## DESCRIPTION OF THE TASK
Read the records below. Copy each line where the string "assets" occurs.
━━ TASK DATA ━━
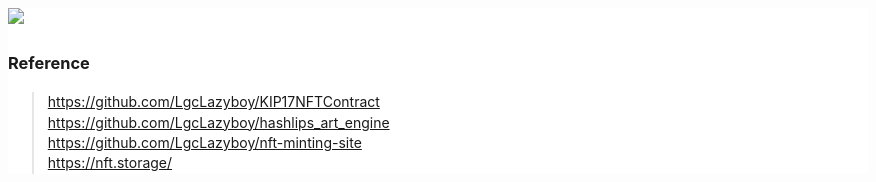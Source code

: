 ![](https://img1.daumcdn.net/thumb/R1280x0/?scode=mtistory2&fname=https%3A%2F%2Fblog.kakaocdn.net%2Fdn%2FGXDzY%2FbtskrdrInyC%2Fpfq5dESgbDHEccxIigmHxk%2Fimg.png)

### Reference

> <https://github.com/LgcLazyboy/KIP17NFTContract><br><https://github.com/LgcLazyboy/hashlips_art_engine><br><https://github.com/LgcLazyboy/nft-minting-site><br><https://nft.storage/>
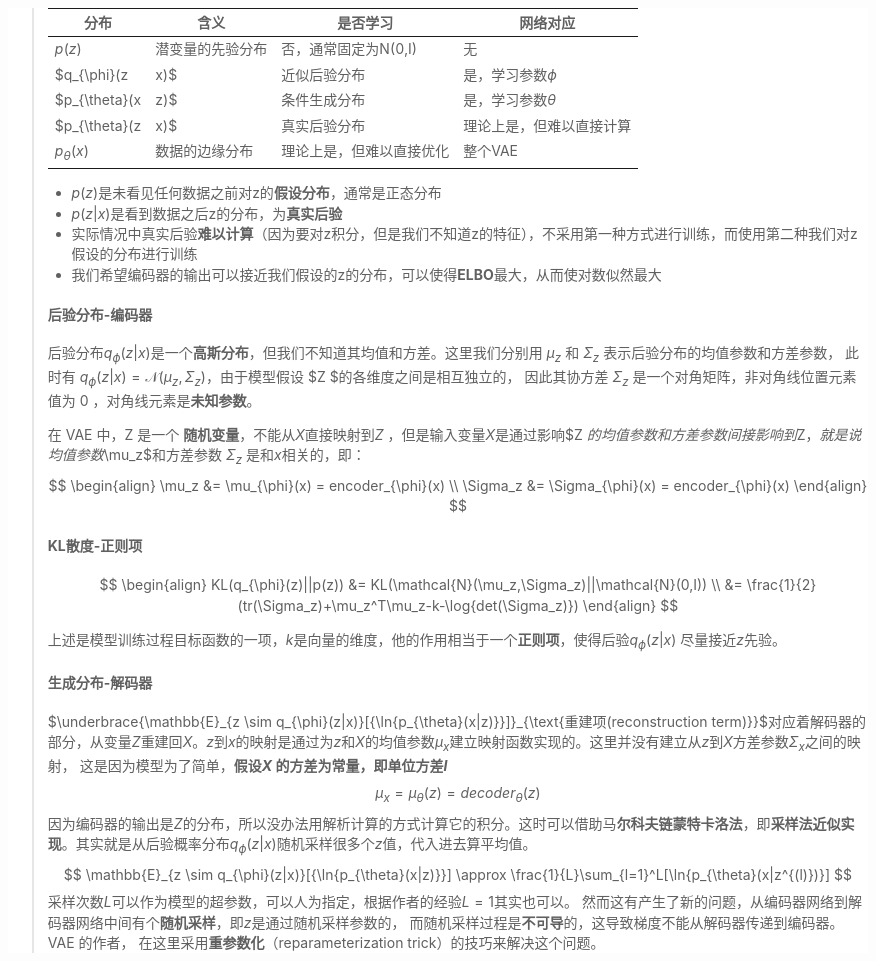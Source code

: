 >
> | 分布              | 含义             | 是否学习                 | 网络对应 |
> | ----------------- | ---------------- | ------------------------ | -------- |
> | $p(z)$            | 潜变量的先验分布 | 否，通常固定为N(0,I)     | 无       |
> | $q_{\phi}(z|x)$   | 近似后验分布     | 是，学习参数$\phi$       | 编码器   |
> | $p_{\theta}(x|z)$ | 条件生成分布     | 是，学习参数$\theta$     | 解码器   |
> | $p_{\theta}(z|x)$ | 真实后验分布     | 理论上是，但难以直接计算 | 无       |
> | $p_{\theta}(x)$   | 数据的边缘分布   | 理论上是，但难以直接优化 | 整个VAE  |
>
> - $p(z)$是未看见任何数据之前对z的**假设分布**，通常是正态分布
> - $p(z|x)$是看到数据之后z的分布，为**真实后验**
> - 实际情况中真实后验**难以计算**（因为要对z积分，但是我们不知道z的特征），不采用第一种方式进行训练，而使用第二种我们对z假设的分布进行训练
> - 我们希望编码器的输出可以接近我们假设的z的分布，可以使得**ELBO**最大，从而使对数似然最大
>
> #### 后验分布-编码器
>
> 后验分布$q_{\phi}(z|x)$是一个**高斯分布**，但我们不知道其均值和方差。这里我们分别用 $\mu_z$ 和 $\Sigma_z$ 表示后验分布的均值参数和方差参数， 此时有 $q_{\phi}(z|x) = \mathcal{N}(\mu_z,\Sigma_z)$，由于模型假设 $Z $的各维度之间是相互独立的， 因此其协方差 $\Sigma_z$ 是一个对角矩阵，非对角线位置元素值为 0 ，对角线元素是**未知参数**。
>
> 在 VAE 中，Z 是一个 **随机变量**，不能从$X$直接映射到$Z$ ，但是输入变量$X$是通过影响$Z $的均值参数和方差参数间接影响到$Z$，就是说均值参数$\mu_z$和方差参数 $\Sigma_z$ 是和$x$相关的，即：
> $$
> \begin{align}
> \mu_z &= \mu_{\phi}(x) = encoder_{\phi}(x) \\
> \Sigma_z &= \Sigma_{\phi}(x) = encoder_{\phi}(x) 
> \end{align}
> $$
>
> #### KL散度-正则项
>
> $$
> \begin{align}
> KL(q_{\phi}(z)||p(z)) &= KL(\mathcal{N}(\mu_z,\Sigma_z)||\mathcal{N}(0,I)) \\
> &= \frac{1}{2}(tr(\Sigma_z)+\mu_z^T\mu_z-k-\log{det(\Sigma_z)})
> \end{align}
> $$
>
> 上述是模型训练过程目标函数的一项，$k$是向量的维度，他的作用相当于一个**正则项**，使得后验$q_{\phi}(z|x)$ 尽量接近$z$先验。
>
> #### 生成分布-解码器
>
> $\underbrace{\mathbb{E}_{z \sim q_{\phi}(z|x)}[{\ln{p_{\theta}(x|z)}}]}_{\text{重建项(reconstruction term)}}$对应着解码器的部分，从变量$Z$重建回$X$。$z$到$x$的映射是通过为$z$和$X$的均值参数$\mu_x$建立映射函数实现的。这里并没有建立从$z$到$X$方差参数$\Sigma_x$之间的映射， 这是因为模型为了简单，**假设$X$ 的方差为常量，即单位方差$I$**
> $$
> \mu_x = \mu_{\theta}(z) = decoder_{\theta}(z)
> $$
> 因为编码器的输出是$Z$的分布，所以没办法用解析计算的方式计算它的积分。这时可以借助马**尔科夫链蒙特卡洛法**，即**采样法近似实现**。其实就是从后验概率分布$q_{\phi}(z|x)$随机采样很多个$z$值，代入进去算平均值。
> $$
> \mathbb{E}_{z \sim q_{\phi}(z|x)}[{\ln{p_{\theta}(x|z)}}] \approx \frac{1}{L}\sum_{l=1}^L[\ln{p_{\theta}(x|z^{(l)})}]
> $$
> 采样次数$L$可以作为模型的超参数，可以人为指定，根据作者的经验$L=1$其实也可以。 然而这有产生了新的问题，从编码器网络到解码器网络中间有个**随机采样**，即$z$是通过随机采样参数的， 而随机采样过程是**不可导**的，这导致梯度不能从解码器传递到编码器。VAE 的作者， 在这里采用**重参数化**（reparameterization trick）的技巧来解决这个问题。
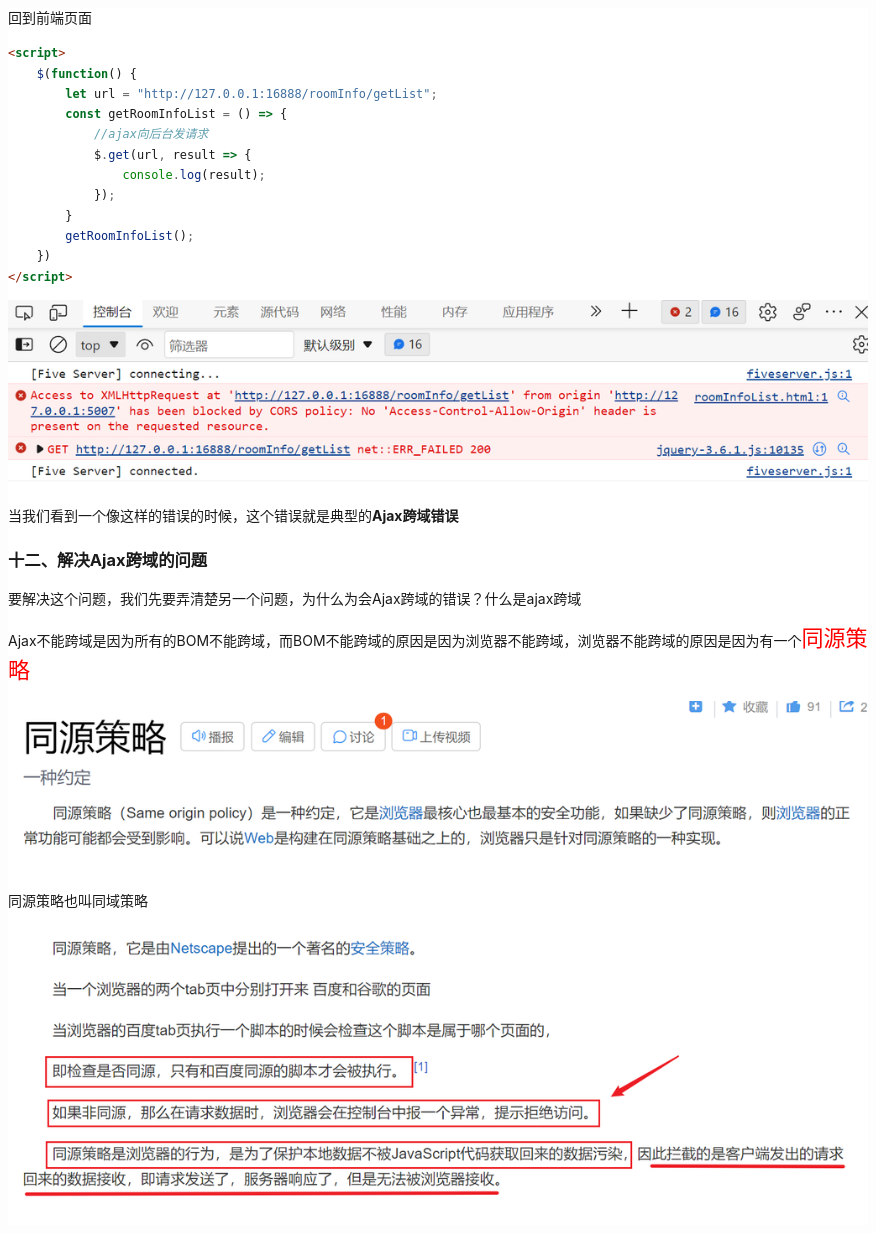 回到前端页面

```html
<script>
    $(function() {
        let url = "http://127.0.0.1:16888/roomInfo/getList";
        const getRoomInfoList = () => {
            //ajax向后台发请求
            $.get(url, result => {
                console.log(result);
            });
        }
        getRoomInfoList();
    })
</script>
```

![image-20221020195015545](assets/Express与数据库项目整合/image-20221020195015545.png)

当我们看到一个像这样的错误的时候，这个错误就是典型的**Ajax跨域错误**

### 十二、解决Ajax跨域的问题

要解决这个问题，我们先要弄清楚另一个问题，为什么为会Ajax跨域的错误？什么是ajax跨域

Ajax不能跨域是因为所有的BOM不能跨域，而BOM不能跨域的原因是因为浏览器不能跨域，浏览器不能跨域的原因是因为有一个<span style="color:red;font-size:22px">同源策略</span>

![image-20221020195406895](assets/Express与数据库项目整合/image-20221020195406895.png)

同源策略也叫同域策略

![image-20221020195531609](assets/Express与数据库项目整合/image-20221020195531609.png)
━━━
━━ TASK DATA ━━
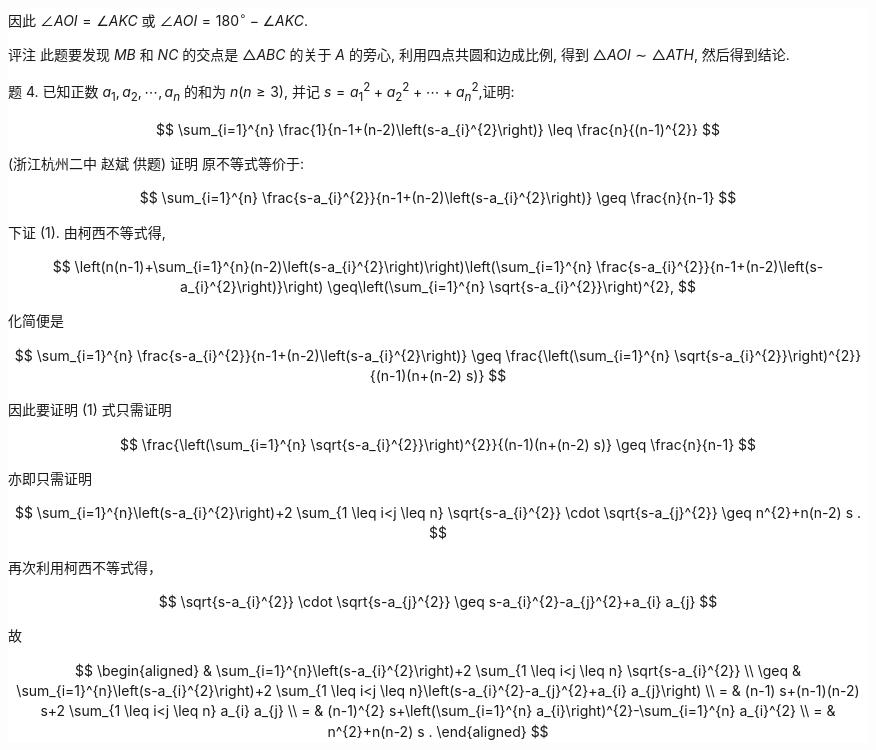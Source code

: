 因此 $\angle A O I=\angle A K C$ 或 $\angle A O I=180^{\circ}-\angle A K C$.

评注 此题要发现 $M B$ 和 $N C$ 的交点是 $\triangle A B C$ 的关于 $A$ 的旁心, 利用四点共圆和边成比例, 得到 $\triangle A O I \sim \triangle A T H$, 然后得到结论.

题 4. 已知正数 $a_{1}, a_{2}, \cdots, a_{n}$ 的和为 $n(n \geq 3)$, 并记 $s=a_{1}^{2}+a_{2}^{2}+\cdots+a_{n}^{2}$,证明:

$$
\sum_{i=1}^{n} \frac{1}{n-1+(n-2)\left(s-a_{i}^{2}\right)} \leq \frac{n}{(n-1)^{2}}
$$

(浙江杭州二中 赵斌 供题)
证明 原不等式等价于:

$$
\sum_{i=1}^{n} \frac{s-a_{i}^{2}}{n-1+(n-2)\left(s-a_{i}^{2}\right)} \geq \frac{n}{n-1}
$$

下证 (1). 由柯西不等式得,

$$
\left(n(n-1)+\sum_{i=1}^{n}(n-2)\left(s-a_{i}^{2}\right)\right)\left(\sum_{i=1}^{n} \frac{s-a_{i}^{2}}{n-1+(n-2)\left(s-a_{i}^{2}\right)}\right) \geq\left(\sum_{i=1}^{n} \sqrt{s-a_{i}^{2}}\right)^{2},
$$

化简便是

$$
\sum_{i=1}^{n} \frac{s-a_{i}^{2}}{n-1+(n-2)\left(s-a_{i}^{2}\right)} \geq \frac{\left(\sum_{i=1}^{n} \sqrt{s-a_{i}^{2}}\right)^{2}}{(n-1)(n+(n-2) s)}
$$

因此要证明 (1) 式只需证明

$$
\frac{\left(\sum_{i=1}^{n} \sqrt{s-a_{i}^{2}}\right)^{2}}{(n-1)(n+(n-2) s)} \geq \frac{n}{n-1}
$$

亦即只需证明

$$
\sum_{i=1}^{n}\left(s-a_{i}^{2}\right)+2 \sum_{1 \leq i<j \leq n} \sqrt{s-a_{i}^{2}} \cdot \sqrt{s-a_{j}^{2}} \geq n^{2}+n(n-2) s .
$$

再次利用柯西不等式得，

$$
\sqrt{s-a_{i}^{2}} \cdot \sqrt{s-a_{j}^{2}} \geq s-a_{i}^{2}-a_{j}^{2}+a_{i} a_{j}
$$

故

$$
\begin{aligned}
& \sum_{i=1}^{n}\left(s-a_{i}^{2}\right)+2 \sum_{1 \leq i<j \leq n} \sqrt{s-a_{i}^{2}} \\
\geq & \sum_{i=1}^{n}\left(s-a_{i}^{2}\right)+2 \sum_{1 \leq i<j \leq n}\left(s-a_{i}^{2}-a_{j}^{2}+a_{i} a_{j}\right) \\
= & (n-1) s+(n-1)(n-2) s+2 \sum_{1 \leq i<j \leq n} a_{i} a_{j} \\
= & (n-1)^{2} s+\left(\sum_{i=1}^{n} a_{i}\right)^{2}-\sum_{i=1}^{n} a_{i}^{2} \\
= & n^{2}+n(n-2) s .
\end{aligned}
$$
━━━
━━ TASK DATA ━━
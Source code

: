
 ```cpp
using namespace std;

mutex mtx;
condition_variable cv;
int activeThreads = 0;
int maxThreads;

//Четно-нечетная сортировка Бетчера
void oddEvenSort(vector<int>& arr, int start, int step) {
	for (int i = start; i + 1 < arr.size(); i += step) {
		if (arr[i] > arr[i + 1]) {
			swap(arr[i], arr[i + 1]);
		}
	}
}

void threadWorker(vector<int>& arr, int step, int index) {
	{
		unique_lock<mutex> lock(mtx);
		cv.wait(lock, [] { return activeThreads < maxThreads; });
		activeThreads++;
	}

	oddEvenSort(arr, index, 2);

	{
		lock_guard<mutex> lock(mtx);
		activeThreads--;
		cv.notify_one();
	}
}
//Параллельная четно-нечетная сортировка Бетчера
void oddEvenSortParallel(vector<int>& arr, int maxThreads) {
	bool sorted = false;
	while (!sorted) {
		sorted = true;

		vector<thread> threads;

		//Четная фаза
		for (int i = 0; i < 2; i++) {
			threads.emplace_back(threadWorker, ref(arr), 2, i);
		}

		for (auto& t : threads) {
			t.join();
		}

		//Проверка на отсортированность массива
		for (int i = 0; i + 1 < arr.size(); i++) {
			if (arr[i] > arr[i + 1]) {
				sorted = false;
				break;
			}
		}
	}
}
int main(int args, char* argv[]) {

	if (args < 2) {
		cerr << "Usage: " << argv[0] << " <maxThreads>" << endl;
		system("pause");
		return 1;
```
━━━
## YOUR SOLUTION
![image-20221020195015545](assets/Express与数据库项目整合/image-20221020195015545.png)
![image-20221020195406895](assets/Express与数据库项目整合/image-20221020195406895.png)
![image-20221020195531609](assets/Express与数据库项目整合/image-20221020195531609.png)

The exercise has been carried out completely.